**ASSIGNED TASK**:
Searching the material below, find each line that includes the word "Reminders", and copy it.

**INFORMATION GIVEN**:

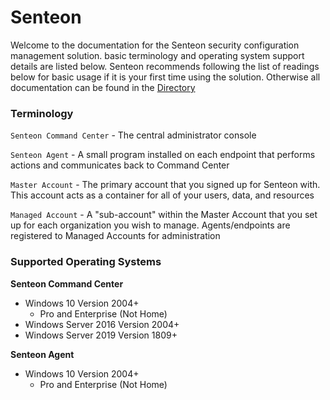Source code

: # Senteon 
Welcome to the documentation for the Senteon security configuration management solution. basic terminology and operating system support details are listed below. Senteon recommends following the list of readings below for basic usage if it is your first time using the solution. Otherwise all documentation can be found in the [Directory](version/latest/Directory.md)
### Terminology

`Senteon Command Center` - The central administrator console

`Senteon Agent` - A small program installed on each endpoint that performs actions and communicates back to Command Center

`Master Account` - The primary account that you signed up for Senteon with. This account acts as a container for all of your users, data, and resources

`Managed Account` - A "sub-account" within the Master Account that you set up for each organization you wish to manage. Agents/endpoints are registered to Managed Accounts for administration

### Supported Operating Systems

**Senteon Command Center**
- Windows 10 Version 2004+
  - Pro and Enterprise (Not Home)
- Windows Server 2016 Version 2004+
- Windows Server 2019 Version 1809+

**Senteon Agent**
- Windows 10 Version 2004+
  - Pro and Enterprise (Not Home)
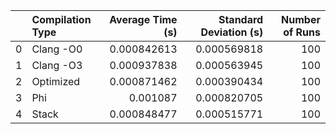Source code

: |    | Compilation Type   |   Average Time (s) |   Standard Deviation (s) |   Number of Runs |
|---:|:-------------------|-------------------:|-------------------------:|-----------------:|
|  0 | Clang -O0          |        0.000842613 |              0.000569818 |              100 |
|  1 | Clang -O3          |        0.000937838 |              0.000563945 |              100 |
|  2 | Optimized          |        0.000871462 |              0.000390434 |              100 |
|  3 | Phi                |        0.001087    |              0.000820705 |              100 |
|  4 | Stack              |        0.000848477 |              0.000515771 |              100 |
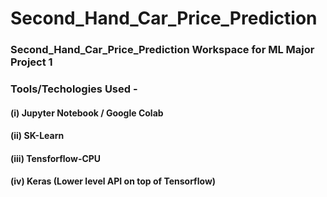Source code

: # Second_Hand_Car_Price_Prediction
### Second_Hand_Car_Price_Prediction Workspace for ML Major Project 1

### Tools/Techologies Used - 

#### (i) Jupyter Notebook / Google Colab
#### (ii) SK-Learn
#### (iii) Tensforflow-CPU 
#### (iv) Keras (Lower level API on top of Tensorflow)
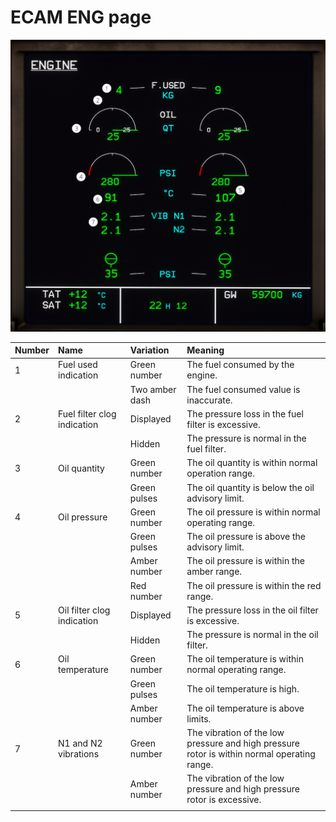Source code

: # ECAM ENG page

![ENG ECAM page](eng.png "ENG ECAM page")

| Number | Name                        | Variation      | Meaning                                                                                     |
|:-------|:----------------------------|:---------------|:--------------------------------------------------------------------------------------------|
| 1      | Fuel used indication        | Green number   | The fuel consumed by the engine.                                                            |
|        |                             | Two amber dash | The fuel consumed value is inaccurate.                                                      |
| 2      | Fuel filter clog indication | Displayed      | The pressure loss in the fuel filter is excessive.                                          |
|        |                             | Hidden         | The pressure is normal in the fuel filter.                                                  |
| 3      | Oil quantity                | Green number   | The oil quantity is within normal operation range.                                          |
|        |                             | Green pulses   | The oil quantity is below the oil advisory limit.                                           |
| 4      | Oil pressure                | Green number   | The oil pressure is within normal operating range.                                          |
|        |                             | Green pulses   | The oil pressure is above the advisory limit.                                               |
|        |                             | Amber number   | The oil pressure is within the amber range.                                                 |
|        |                             | Red number     | The oil pressure is within the red range.                                                   |
| 5      | Oil filter clog indication  | Displayed      | The pressure loss in the oil filter is excessive.                                           |
|        |                             | Hidden         | The pressure is normal in the oil filter.                                                   |
| 6      | Oil temperature             | Green number   | The oil temperature is within normal operating range.                                       |
|        |                             | Green pulses   | The oil temperature is high.                                                                |
|        |                             | Amber number   | The oil temperature is above limits.                                                        |
| 7      | N1 and N2 vibrations        | Green number   | The vibration of the low pressure and high pressure rotor is within normal operating range. |
|        |                             | Amber number   | The vibration of the low pressure and high pressure rotor is excessive.                     |
|        |                             |                |                                                                                             |

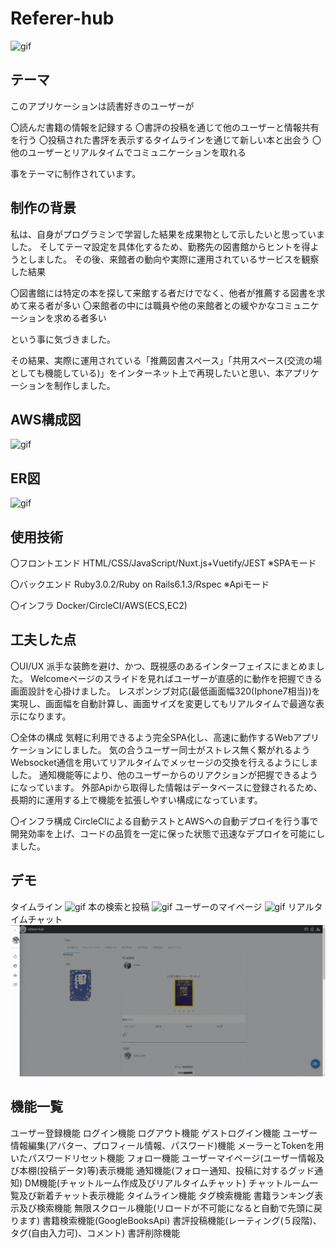 # Referer-hub

![gif](url)

## テーマ

このアプリケーションは読書好きのユーザーが

〇読んだ書籍の情報を記録する
〇書評の投稿を通じて他のユーザーと情報共有を行う
〇投稿された書評を表示するタイムラインを通じて新しい本と出会う
〇他のユーザーとリアルタイムでコミュニケーションを取れる

事をテーマに制作されています。

## 制作の背景

私は、自身がプログラミンで学習した結果を成果物として示したいと思っていました。
そしてテーマ設定を具体化するため、勤務先の図書館からヒントを得ようとしました。
その後、来館者の動向や実際に運用されているサービスを観察した結果

〇図書館には特定の本を探して来館する者だけでなく、他者が推薦する図書を求めて来る者が多い
〇来館者の中には職員や他の来館者との緩やかなコミュニケーションを求める者多い

という事に気づきました。

その結果、実際に運用されている「推薦図書スペース」「共用スペース(交流の場としても機能している)」をインターネット上で再現したいと思い、本アプリケーションを制作しました。

## AWS構成図

![gif](url)

## ER図

![gif](url)

## 使用技術

〇フロントエンド
HTML/CSS/JavaScript/Nuxt.js+Vuetify/JEST
※SPAモード

〇バックエンド
Ruby3.0.2/Ruby on Rails6.1.3/Rspec
※Apiモード

〇インフラ
Docker/CircleCI/AWS(ECS,EC2)

## 工夫した点

〇UI/UX
派手な装飾を避け、かつ、既視感のあるインターフェイスにまとめました。
Welcomeページのスライドを見ればユーザーが直感的に動作を把握できる画面設計を心掛けました。
レスポンシブ対応(最低画面幅320(Iphone7相当))を実現し、画面幅を自動計算し、画面サイズを変更してもリアルタイムで最適な表示になります。

〇全体の構成
気軽に利用できるよう完全SPA化し、高速に動作するWebアプリケーションにしました。
気の合うユーザー同士がストレス無く繋がれるようWebsocket通信を用いてリアルタイムでメッセージの交換を行えるようにしました。
通知機能等により、他のユーザーからのリアクションが把握できるようになっています。
外部Apiから取得した情報はデータベースに登録されるため、長期的に運用する上で機能を拡張しやすい構成になっています。

〇インフラ構成
CircleClによる自動テストとAWSへの自動デプロイを行う事で開発効率を上げ、コードの品質を一定に保った状態で迅速なデプロイを可能にしました。

## デモ
タイムライン
![gif](https://github.com/take-null/spa/blob/main/front/assets/img/timeline.gif)
本の検索と投稿
![gif](https://github.com/take-null/spa/blob/main/front/assets/img/post.gif)
ユーザーのマイページ
![gif](https://github.com/take-null/spa/blob/main/front/assets/img/mypage.gif)
リアルタイムチャット
![gif](https://github.com/take-null/spa/blob/main/front/assets/img/chat.gif)

## 機能一覧

ユーザー登録機能
ログイン機能
ログアウト機能
ゲストログイン機能
ユーザー情報編集(アバター、プロフィール情報、パスワード)機能
メーラーとTokenを用いたパスワードリセット機能
フォロー機能
ユーザーマイページ(ユーザー情報及び本棚(投稿データ)等)表示機能
通知機能(フォロー通知、投稿に対するグッド通知)
DM機能(チャットルーム作成及びリアルタイムチャット)
チャットルーム一覧及び新着チャット表示機能
タイムライン機能
タグ検索機能
書籍ランキング表示及び検索機能
無限スクロール機能(リロードが不可能になると自動で先頭に戻ります)
書籍検索機能(GoogleBooksApi)
書評投稿機能(レーティング(５段階)、タグ(自由入力可)、コメント)
書評削除機能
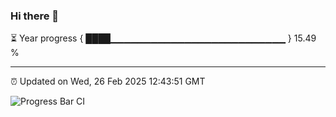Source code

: ### Hi there 👋

⏳ Year progress { ████▁▁▁▁▁▁▁▁▁▁▁▁▁▁▁▁▁▁▁▁▁▁▁▁▁▁ } 15.49 %

---

⏰ Updated on Wed, 26 Feb 2025 12:43:51 GMT

![Progress Bar CI](https://github.com/ZhaoGui/ZhaoGui/workflows/Progress%20Bar%20CI/badge.svg)
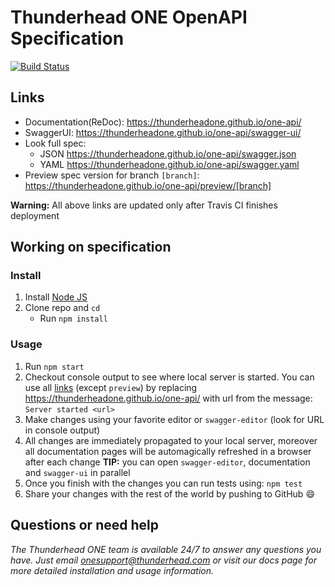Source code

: # Thunderhead ONE OpenAPI Specification
[![Build Status](https://travis-ci.com/thunderheadone/one-api.svg?branch=master)](https://travis-ci.com/thunderheadone/one-api)

## Links

- Documentation(ReDoc): https://thunderheadone.github.io/one-api/
- SwaggerUI: https://thunderheadone.github.io/one-api/swagger-ui/
- Look full spec:
    + JSON https://thunderheadone.github.io/one-api/swagger.json
    + YAML https://thunderheadone.github.io/one-api/swagger.yaml
- Preview spec version for branch `[branch]`: https://thunderheadone.github.io/one-api/preview/[branch]

**Warning:** All above links are updated only after Travis CI finishes deployment

## Working on specification
### Install

1. Install [Node JS](https://nodejs.org/)
2. Clone repo and `cd`
    + Run `npm install`

### Usage

1. Run `npm start`
2. Checkout console output to see where local server is started. You can use all [links](#links) (except `preview`) by replacing https://thunderheadone.github.io/one-api/ with url from the message: `Server started <url>`
3. Make changes using your favorite editor or `swagger-editor` (look for URL in console output)
4. All changes are immediately propagated to your local server, moreover all documentation pages will be automagically refreshed in a browser after each change
**TIP:** you can open `swagger-editor`, documentation and `swagger-ui` in parallel
5. Once you finish with the changes you can run tests using: `npm test`
6. Share your changes with the rest of the world by pushing to GitHub :smile:

## Questions or need help

_The Thunderhead ONE team is available 24/7 to answer any questions you have. Just email onesupport@thunderhead.com or visit our docs page for more detailed installation and usage information._
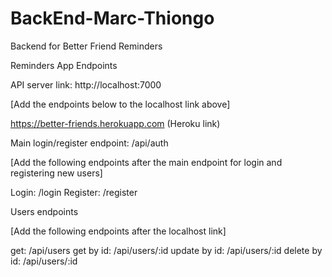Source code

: # BackEnd-Marc-Thiongo
Backend for Better Friend Reminders

Reminders App Endpoints

API server link: http://localhost:7000

[Add the endpoints below to the localhost link above]

https://better-friends.herokuapp.com (Heroku link)

Main login/register endpoint: /api/auth
 
[Add the following endpoints after the main endpoint for login and registering new users]

Login: /login
Register: /register

Users endpoints

[Add the following endpoints after the localhost link]

get: /api/users
get by id: /api/users/:id
update by id: /api/users/:id
delete by id: /api/users/:id



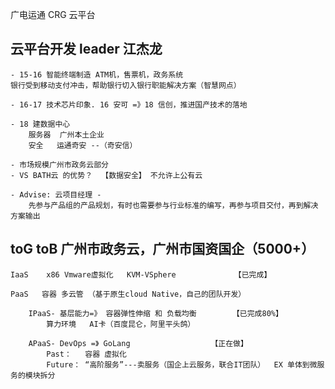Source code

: 广电运通 CRG 云平台

## 云平台开发 leader 江杰龙
    - 15-16 智能终端制造 ATM机，售票机，政务系统
    银行受到移动支付冲击，帮助银行切入银行职能解决方案（智慧网点）

    - 16-17 技术芯片印象. 16 安可 =》18 信创，推进国产技术的落地

    - 18 建数据中心 
        服务器  广州本土企业
        安全   运通奇安 --（奇安信）

    - 市场规模广州市政务云部分
    - VS BATH云 的优势？  【数据安全】 不允许上公有云

    - Advise: 云项目经理 - 
        先参与产品组的产品规划，有时也需要参与行业标准的编写，再参与项目交付，再到解决方案输出


## toG toB  广州市政务云，广州市国资国企（5000+）
    IaaS    x86 Vmware虚拟化   KVM-VSphere             【已完成】

    PaaS   容器 多云管 （基于原生cloud Native，自己的团队开发） 
    
        IPaaS- 基层能力=》 容器弹性伸缩 和 负载均衡        【已完成80%】
            算力环境   AI卡（百度昆仑，阿里平头鸽） 

        APaaS- DevOps =》 GoLang                  【正在做】
            Past：   容器 虚拟化 
            Future： “高阶服务”---卖服务（国企上云服务，联合IT团队）  EX 单体到微服务的模块拆分

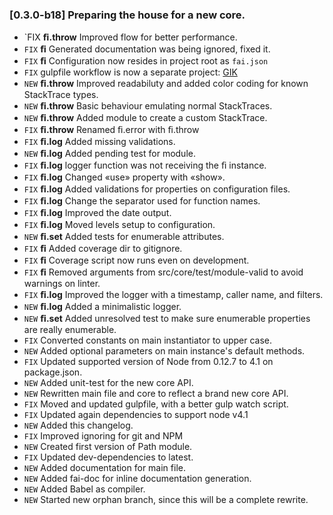 ### [0.3.0-b18] Preparing the house for a new core.
- `FIX **ﬁ.throw** Improved flow for better performance.
- `FIX` **ﬁ** Generated documentation was being ignored, fixed it.
- `FIX` **ﬁ** Configuration now resides in project root as `fai.json`
- `FIX` gulpfile workflow is now a separate project: [GIK](http://github.com/gikmx/gik.git)
- `NEW` **ﬁ.throw** Improved readabiluty and added color coding for known StackTrace types.
- `NEW` **ﬁ.throw** Basic behaviour emulating normal StackTraces.
- `NEW` **ﬁ.throw** Added module to create a custom StackTrace.
- `FIX` **ﬁ.throw** Renamed ﬁ.error with ﬁ.throw
- `FIX` **ﬁ.log**	Added missing validations.
- `NEW` **ﬁ.log** Added pending test for module.
- `FIX` **ﬁ.log** logger function was not receiving the ﬁ instance.
- `FIX` **ﬁ.log** Changed «use» property with «show».
- `FIX` **ﬁ.log** Added validations for properties on configuration files.
- `FIX` **ﬁ.log** Change the separator used for function names.
- `FIX` **ﬁ.log** Improved the date output.
- `FIX` **ﬁ.log** Moved levels setup to configuration.
- `NEW` **ﬁ.set** Added tests for enumerable attributes.
- `FIX` **ﬁ** Added coverage dir to gitignore.
- `FIX` **ﬁ** Coverage script now runs even on development.
- `FIX` **ﬁ** Removed arguments from src/core/test/module-valid to avoid warnings on linter.
- `FIX` **ﬁ.log** Improved the logger with a timestamp, caller name, and filters.
- `NEW` **ﬁ.log** Added a minimalistic logger.
- `NEW` **ﬁ.set** Added unresolved test to make sure enumerable properties are really enumerable.
- `FIX` Converted constants on main instantiator to upper case.
- `NEW` Added optional parameters on main instance's default methods.
- `FIX` Updated supported version of Node from 0.12.7 to 4.1 on package.json.
- `NEW` Added unit-test for the new core API.
- `NEW` Rewritten main file and core to reflect a brand new core API.
- `FIX` Moved and updated gulpfile, with a better gulp watch script.
- `FIX` Updated again dependencies to support node v4.1
- `NEW` Added this changelog.
- `FIX` Improved ignoring for git and NPM
- `NEW` Created first version of Path module.
- `FIX` Updated dev-dependencies to latest.
- `NEW` Added documentation for main file.
- `NEW` Added fai-doc for inline documentation generation.
- `NEW` Added Babel as compiler.
- `NEW` Started new orphan branch, since this will be a complete rewrite.
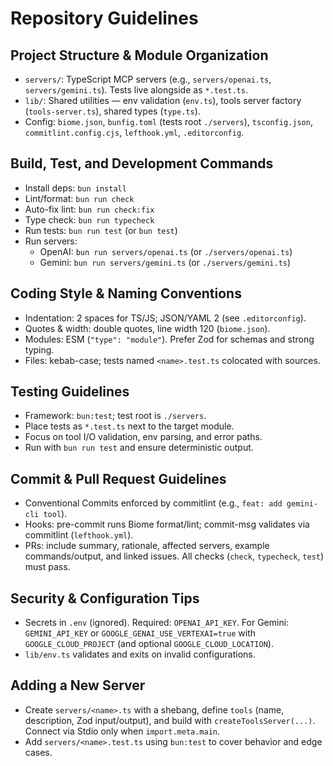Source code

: # Repository Guidelines

## Project Structure & Module Organization
- `servers/`: TypeScript MCP servers (e.g., `servers/openai.ts`, `servers/gemini.ts`). Tests live alongside as `*.test.ts`.
- `lib/`: Shared utilities — env validation (`env.ts`), tools server factory (`tools-server.ts`), shared types (`type.ts`).
- Config: `biome.json`, `bunfig.toml` (tests root `./servers`), `tsconfig.json`, `commitlint.config.cjs`, `lefthook.yml`, `.editorconfig`.

## Build, Test, and Development Commands
- Install deps: `bun install`
- Lint/format: `bun run check`
- Auto-fix lint: `bun run check:fix`
- Type check: `bun run typecheck`
- Run tests: `bun run test` (or `bun test`)
- Run servers:
  - OpenAI: `bun run servers/openai.ts` (or `./servers/openai.ts`)
  - Gemini: `bun run servers/gemini.ts` (or `./servers/gemini.ts`)

## Coding Style & Naming Conventions
- Indentation: 2 spaces for TS/JS; JSON/YAML 2 (see `.editorconfig`).
- Quotes & width: double quotes, line width 120 (`biome.json`).
- Modules: ESM (`"type": "module"`). Prefer Zod for schemas and strong typing.
- Files: kebab-case; tests named `<name>.test.ts` colocated with sources.

## Testing Guidelines
- Framework: `bun:test`; test root is `./servers`.
- Place tests as `*.test.ts` next to the target module.
- Focus on tool I/O validation, env parsing, and error paths.
- Run with `bun run test` and ensure deterministic output.

## Commit & Pull Request Guidelines
- Conventional Commits enforced by commitlint (e.g., `feat: add gemini-cli tool`).
- Hooks: pre-commit runs Biome format/lint; commit-msg validates via commitlint (`lefthook.yml`).
- PRs: include summary, rationale, affected servers, example commands/output, and linked issues. All checks (`check`, `typecheck`, `test`) must pass.

## Security & Configuration Tips
- Secrets in `.env` (ignored). Required: `OPENAI_API_KEY`. For Gemini: `GEMINI_API_KEY` or `GOOGLE_GENAI_USE_VERTEXAI=true` with `GOOGLE_CLOUD_PROJECT` (and optional `GOOGLE_CLOUD_LOCATION`).
- `lib/env.ts` validates and exits on invalid configurations.

## Adding a New Server
- Create `servers/<name>.ts` with a shebang, define `tools` (name, description, Zod input/output), and build with `createToolsServer(...)`. Connect via Stdio only when `import.meta.main`.
- Add `servers/<name>.test.ts` using `bun:test` to cover behavior and edge cases.

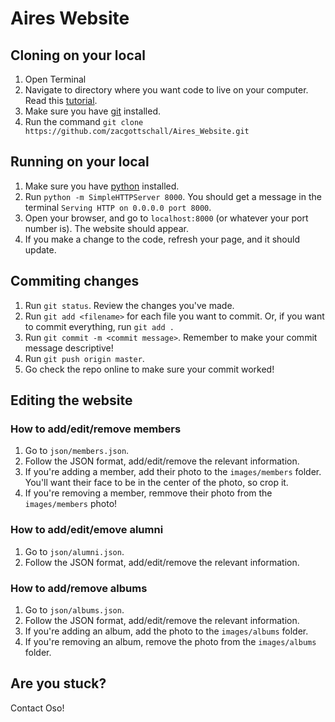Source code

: # Aires Website

## Cloning on your local
1. Open Terminal
2. Navigate to directory where you want code to live on your computer. Read this [tutorial](https://www.macworld.com/article/2042378/master-the-command-line-navigating-files-and-folders.html).
3. Make sure you have [git](https://git-scm.com/book/en/v2/Getting-Started-Installing-Git) installed.
4. Run the command `git clone https://github.com/zacgottschall/Aires_Website.git` 

## Running on your local
1. Make sure you have [python](https://realpython.com/installing-python/) installed.
2. Run `python -m SimpleHTTPServer 8000`. You should get a message in the terminal `Serving HTTP on 0.0.0.0 port 8000`.
3. Open your browser, and go to `localhost:8000` (or whatever your port number is). The website should appear.
4. If you make a change to the code, refresh your page, and it should update.

## Commiting changes
1. Run `git status`. Review the changes you've made.
2. Run `git add <filename>` for each file you want to commit. Or, if you want to commit everything, run `git add .`
3. Run `git commit -m <commit message>`. Remember to make your commit message descriptive!
4. Run `git push origin master`. 
5. Go check the repo online to make sure your commit worked!

## Editing the website
### How to add/edit/remove members
1. Go to `json/members.json`.
2. Follow the JSON format, add/edit/remove the relevant information.
3. If you're adding a member, add their photo to the `images/members` folder. You'll want their face to be in the center of the photo, so crop it.
4. If you're removing a member, remmove their photo from the `images/members` photo!

### How to add/edit/emove alumni
1. Go to `json/alumni.json`.
2. Follow the JSON format, add/edit/remove the relevant information.

### How to add/remove albums
1. Go to `json/albums.json`.
2. Follow the JSON format, add/edit/remove the relevant information.
3. If you're adding an album, add the photo to the `images/albums` folder.
4. If you're removing an album, remove the photo from the `images/albums` folder.

## Are you stuck?
Contact Oso!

**ANSWER**:
Backend for Better Friend Reminders
Reminders App Endpoints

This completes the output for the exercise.